This is turning into an interesting discussion. From what I have noticed once you get away from big cosmopolitan centers what is seen as acceptable to smoke is very specific. As an example, in Turkmenistan (outside of Ashgabat) no one seems to know what moassel is and every cafe serves locally made tombac or a jurak. When I gave people some Gulf moassel I was carrying in my brief case everyone was interested in it and wanted to try it. In parts of Indian, Iran and Turkey moassel simply is not allowed and suggesting people try something new would just piss everyone off. In Syria they get all pissed if you suggest that Iranian made Khansar is worth smoking and they will throw you out if you try and smoke some.

From what little I have seen of Egyptian big cities they are pretty laid back and far more accepting about what you choose to smoke.

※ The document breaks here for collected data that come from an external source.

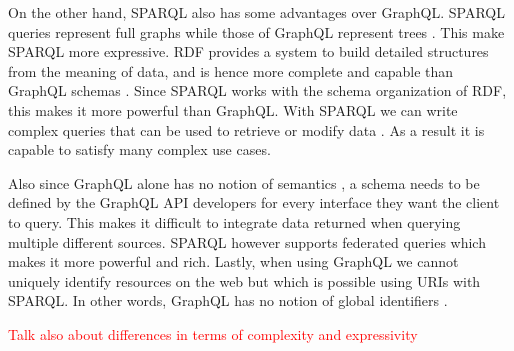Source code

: On the other hand, SPARQL also has some advantages over GraphQL. SPARQL queries represent full graphs while those of GraphQL represent trees \cite{Taelman2018}. This make SPARQL more expressive. RDF provides a system to build detailed structures from the meaning of data, and is hence more complete and capable than GraphQL schemas \cite{Dresslar2019}. Since SPARQL works with the schema organization of RDF, this makes it more powerful than GraphQL. With SPARQL we can write complex queries that can be used to retrieve or modify data \cite{Angele2022}. As a result it is capable to satisfy many complex use cases.

Also since GraphQL alone has no notion of semantics \cite{Taelman2018}, a schema needs to be defined by the GraphQL API developers for every interface they want the client to query. This makes it difficult to integrate data returned when querying multiple different sources. SPARQL however supports federated queries which makes it more powerful and rich. Lastly, when using GraphQL we cannot uniquely identify resources on the web but which is possible using URIs with SPARQL. In other words, GraphQL has no notion of global identifiers \cite{Taelman2018}.



\textcolor{red}{Talk also about differences in terms of complexity and expressivity}
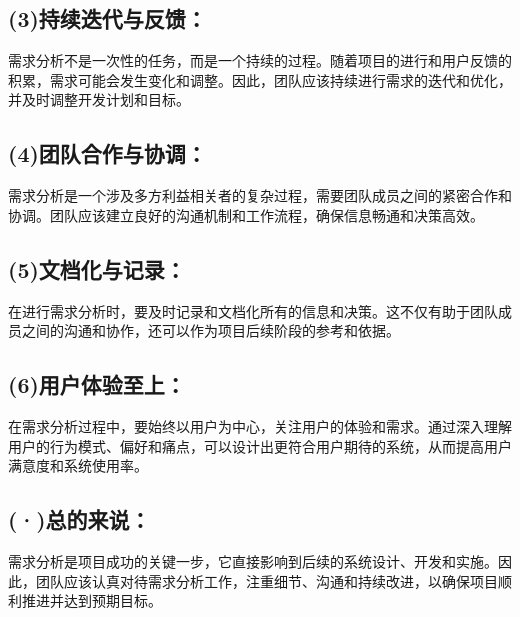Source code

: \documentclass[24pt,a4paper]{article}%
\begin{document}
\subsection*{\songti (3)持续迭代与反馈：}
需求分析不是一次性的任务，而是一个持续的过程。随着项目的进行和用户反馈的积累，需求可能会发生变化和调整。因此，团队应该持续进行需求的迭代和优化，并及时调整开发计划和目标。
\subsection*{\songti (4)团队合作与协调：}
需求分析是一个涉及多方利益相关者的复杂过程，需要团队成员之间的紧密合作和协调。团队应该建立良好的沟通机制和工作流程，确保信息畅通和决策高效。
\subsection*{\songti (5)文档化与记录：}
在进行需求分析时，要及时记录和文档化所有的信息和决策。这不仅有助于团队成员之间的沟通和协作，还可以作为项目后续阶段的参考和依据。
\subsection*{\songti (6)用户体验至上：}
在需求分析过程中，要始终以用户为中心，关注用户的体验和需求。通过深入理解用户的行为模式、偏好和痛点，可以设计出更符合用户期待的系统，从而提高用户满意度和系统使用率。
\subsection*{\songti (·)总的来说：}
需求分析是项目成功的关键一步，它直接影响到后续的系统设计、开发和实施。因此，团队应该认真对待需求分析工作，注重细节、沟通和持续改进，以确保项目顺利推进并达到预期目标。
\newpage
\end{document}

In most of the places i've spent time in cafes are sexually segregated (India of course is the exception but I have no idea about the Muslim portions of the country) and everyone accepts it. I don't recall ever seeing families smoke together in public so I guess that is taboo.

The cafes run by Christians tend to be more liberal about customs from what I've seen but that could be just me.

I have no idea at all what customs are like in the Balkans but hopefully someone here knows.

Last edited by Hajo Flettner; September 7th, 2009 at 05:17 PM.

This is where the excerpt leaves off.